Non-redundant coding did not only constrain the general pool of codons, but also the detail of the codons belonging to X0. RFR, the capacity of specific codons belonging to X0 for reading frame retrieval, is inversely proportional to that codon’s non-redundancy in pentamers, in all genetic codes and, in particular, in alternative nuclear and mitochondrial genetic codes specific to yeasts. This suggests an optimization between reading frame retrieval and the capacity for overlap coding for relatively conserved protein variants, especially in yeasts.

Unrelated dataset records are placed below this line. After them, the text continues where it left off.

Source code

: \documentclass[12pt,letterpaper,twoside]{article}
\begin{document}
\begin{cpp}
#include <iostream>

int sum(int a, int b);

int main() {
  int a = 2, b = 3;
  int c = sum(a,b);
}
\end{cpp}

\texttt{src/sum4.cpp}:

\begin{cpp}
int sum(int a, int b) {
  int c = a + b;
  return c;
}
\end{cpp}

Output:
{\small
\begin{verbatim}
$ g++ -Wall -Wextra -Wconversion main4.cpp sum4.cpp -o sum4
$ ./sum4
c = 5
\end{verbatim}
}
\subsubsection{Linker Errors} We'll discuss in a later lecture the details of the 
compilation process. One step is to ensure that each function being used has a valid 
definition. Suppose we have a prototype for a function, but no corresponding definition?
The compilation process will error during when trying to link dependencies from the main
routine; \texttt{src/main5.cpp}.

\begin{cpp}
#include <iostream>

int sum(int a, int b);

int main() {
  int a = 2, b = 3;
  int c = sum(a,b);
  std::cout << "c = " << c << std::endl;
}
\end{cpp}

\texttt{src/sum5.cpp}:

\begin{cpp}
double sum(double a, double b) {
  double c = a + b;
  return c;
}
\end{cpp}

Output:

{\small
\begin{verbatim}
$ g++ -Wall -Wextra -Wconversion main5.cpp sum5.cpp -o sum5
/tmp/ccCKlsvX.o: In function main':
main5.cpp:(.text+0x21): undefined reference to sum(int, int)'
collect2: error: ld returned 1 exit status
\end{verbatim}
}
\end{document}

Moreover, biases occur for the X1 circular code in some mitochondrial genetic codes. This is in line with previous observations that presumed early theoretical minimal RNA rings, 22-nucleotide-long RNAs designed for non-redundant overlap coding, are biased toward X1, and biases toward X0 increase for presumed more recent RNA rings. We suggest that non-self-complementary circular codes such as X1 are favored in single-stranded RNA and that the self-complementary X0 evolved upon transition to double-stranded RNA (or DNA). Mitochondrial genomes are among the rare exceptions to Chargaff’s rule (same-strand A/T and C/G ratios close to 1) (Nikolaou and Almirantis 2006; Fimmel et al 2019), probably because of their mainly strand-asymmetric, unidirectional replication mode (Xia 2012), hence reproducing or conserving prebiotic conditions that presumably favored non-self-complementary circular codes. Results indicate that circular codes evolved from selection for non-redundant overlap coding in short nucleotide sequences.